What needs to be done
Your reply should be a faithful copy of the records below, free of pictures.

Pictures paired with source code
────────────────────────────────────────
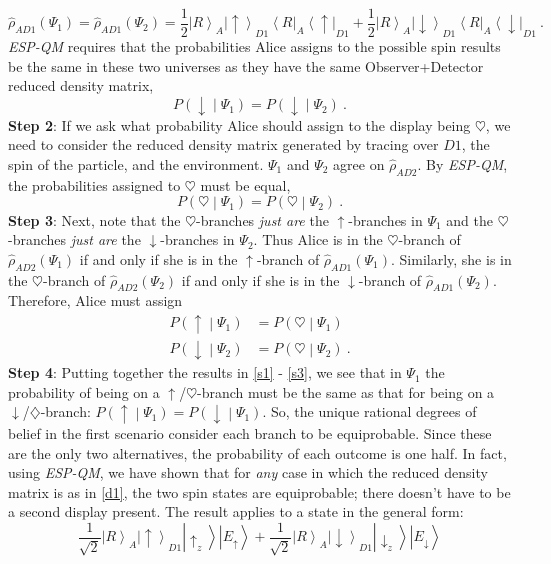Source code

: \documentclass[onecolumn,secnumarabic,amsmath,amssymb,balancelastpage,nofootinbib]{article}
\newcommand{\bra}[1]{\ensuremath{\left\langle#1\right|}}
\newcommand{\ket}[1]{\ensuremath{\left|#1\right\rangle}}
\begin{document}
\begin{equation}
\widehat{\rho}_{AD1}\left(\Psi_1\right)=\widehat{\rho}_{AD1}\left(\Psi_2\right)=\frac{1}{2}\ket{R}_A\ket{\uparrow}_{D1}\bra{R}_A\bra{\uparrow}_{D1}+\frac{1}{2}\ket{R}_A\ket{\downarrow}_{D1}\bra{R}_A\bra{\downarrow}_{D1}\ .
\label{d1}
\end{equation}
\emph{ESP-QM} requires that the probabilities Alice assigns to the possible spin results be the same in these two universes as they have the same Observer+Detector reduced density matrix,
\begin{equation}
P\left(\downarrow\middle|\Psi_1\right)=P\left(\downarrow\middle|\Psi_2\right)\ .
\label{s1}
\end{equation}
\textbf{Step 2}: If we ask what probability Alice should assign to the display being $\heartsuit$, we need to consider the reduced density matrix generated by tracing over $D1$, the spin of the particle, and the environment.  $\Psi_1$ and $\Psi_2$ agree on $\widehat{\rho}_{AD2}$.  By \emph{ESP-QM}, the probabilities assigned to $\heartsuit$ must be equal,
\begin{equation}
P\left(\heartsuit\middle|\Psi_1\right)=P\left(\heartsuit\middle|\Psi_2\right)\ .
\label{s2}
\end{equation}
\textbf{Step 3}: Next, note that the $\heartsuit$-branches \textit{just are} the $\uparrow$-branches in $\Psi_1$ and the $\heartsuit$-branches \textit{just are} the $\downarrow$-branches in $\Psi_2$.  Thus Alice is in the $\heartsuit$-branch of $\widehat{\rho}_{AD2}(\Psi_1)$ if and only if she is in the $\uparrow$-branch of $\widehat{\rho}_{AD1}(\Psi_1)$.  Similarly, she is in the $\heartsuit$-branch of $\widehat{\rho}_{AD2}(\Psi_2)$ if and only if she is in the $\downarrow$-branch of $\widehat{\rho}_{AD1}(\Psi_2)$.   Therefore, Alice must assign
\begin{align}
P\left(\uparrow\middle|\Psi_1\right)&=P\left(\heartsuit\middle|\Psi_1\right)
\nonumber
\\
P\left(\downarrow\middle|\Psi_2\right)&=P\left(\heartsuit\middle|\Psi_2\right)\ .
\label{s3}
\end{align}
\textbf{Step 4}:  Putting together the results in \eqref{s1} - \eqref{s3}, we see that in $\Psi_1$ the probability of being on a $\uparrow$/$\heartsuit$-branch must be the same as that for being on a $\downarrow$/$\diamondsuit$-branch: $P\left(\uparrow\middle|\Psi_1\right)=P\left(\downarrow\middle|\Psi_1\right)$.  So, the unique rational degrees of belief in the first scenario consider each branch to be equiprobable.  Since these are the only two alternatives, the probability of each outcome is one half.  In fact, using \emph{ESP-QM}, we have shown that for \textit{any} case in which the reduced density matrix is as in \eqref{d1}, the two spin states are equiprobable; there doesn't have to be a second display present.  The result applies to a state in the general form:
\begin{equation}
\frac{1}{\sqrt{2}}\ket{R}_A\ket{\uparrow}_{D1}\ket{\uparrow_z}\ket{E_{\uparrow}}+\frac{1}{\sqrt{2}}\ket{R}_A\ket{\downarrow}_{D1}\ket{\downarrow_z}\ket{E_\downarrow}
\label{general5050}
\end{equation}
\end{document}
────────────────────────────────────────
Answer space
Source code

: \documentclass[onecolumn,secnumarabic,amsmath,amssymb,balancelastpage,nofootinbib]{article}
\newcommand{\bra}[1]{\ensuremath{\left\langle#1\right|}}
\newcommand{\ket}[1]{\ensuremath{\left|#1\right\rangle}}
\begin{document}
\begin{equation}
\widehat{\rho}_{AD1}\left(\Psi_1\right)=\widehat{\rho}_{AD1}\left(\Psi_2\right)=\frac{1}{2}\ket{R}_A\ket{\uparrow}_{D1}\bra{R}_A\bra{\uparrow}_{D1}+\frac{1}{2}\ket{R}_A\ket{\downarrow}_{D1}\bra{R}_A\bra{\downarrow}_{D1}\ .
\label{d1}
\end{equation}
\emph{ESP-QM} requires that the probabilities Alice assigns to the possible spin results be the same in these two universes as they have the same Observer+Detector reduced density matrix,
\begin{equation}
P\left(\downarrow\middle|\Psi_1\right)=P\left(\downarrow\middle|\Psi_2\right)\ .
\label{s1}
\end{equation}
\textbf{Step 2}: If we ask what probability Alice should assign to the display being $\heartsuit$, we need to consider the reduced density matrix generated by tracing over $D1$, the spin of the particle, and the environment.  $\Psi_1$ and $\Psi_2$ agree on $\widehat{\rho}_{AD2}$.  By \emph{ESP-QM}, the probabilities assigned to $\heartsuit$ must be equal,
\begin{equation}
P\left(\heartsuit\middle|\Psi_1\right)=P\left(\heartsuit\middle|\Psi_2\right)\ .
\label{s2}
\end{equation}
\textbf{Step 3}: Next, note that the $\heartsuit$-branches \textit{just are} the $\uparrow$-branches in $\Psi_1$ and the $\heartsuit$-branches \textit{just are} the $\downarrow$-branches in $\Psi_2$.  Thus Alice is in the $\heartsuit$-branch of $\widehat{\rho}_{AD2}(\Psi_1)$ if and only if she is in the $\uparrow$-branch of $\widehat{\rho}_{AD1}(\Psi_1)$.  Similarly, she is in the $\heartsuit$-branch of $\widehat{\rho}_{AD2}(\Psi_2)$ if and only if she is in the $\downarrow$-branch of $\widehat{\rho}_{AD1}(\Psi_2)$.   Therefore, Alice must assign
\begin{align}
P\left(\uparrow\middle|\Psi_1\right)&=P\left(\heartsuit\middle|\Psi_1\right)
\nonumber
\\
P\left(\downarrow\middle|\Psi_2\right)&=P\left(\heartsuit\middle|\Psi_2\right)\ .
\label{s3}
\end{align}
\textbf{Step 4}:  Putting together the results in \eqref{s1} - \eqref{s3}, we see that in $\Psi_1$ the probability of being on a $\uparrow$/$\heartsuit$-branch must be the same as that for being on a $\downarrow$/$\diamondsuit$-branch: $P\left(\uparrow\middle|\Psi_1\right)=P\left(\downarrow\middle|\Psi_1\right)$.  So, the unique rational degrees of belief in the first scenario consider each branch to be equiprobable.  Since these are the only two alternatives, the probability of each outcome is one half.  In fact, using \emph{ESP-QM}, we have shown that for \textit{any} case in which the reduced density matrix is as in \eqref{d1}, the two spin states are equiprobable; there doesn't have to be a second display present.  The result applies to a state in the general form:
\begin{equation}
\frac{1}{\sqrt{2}}\ket{R}_A\ket{\uparrow}_{D1}\ket{\uparrow_z}\ket{E_{\uparrow}}+\frac{1}{\sqrt{2}}\ket{R}_A\ket{\downarrow}_{D1}\ket{\downarrow_z}\ket{E_\downarrow}
\label{general5050}
\end{equation}
\end{document}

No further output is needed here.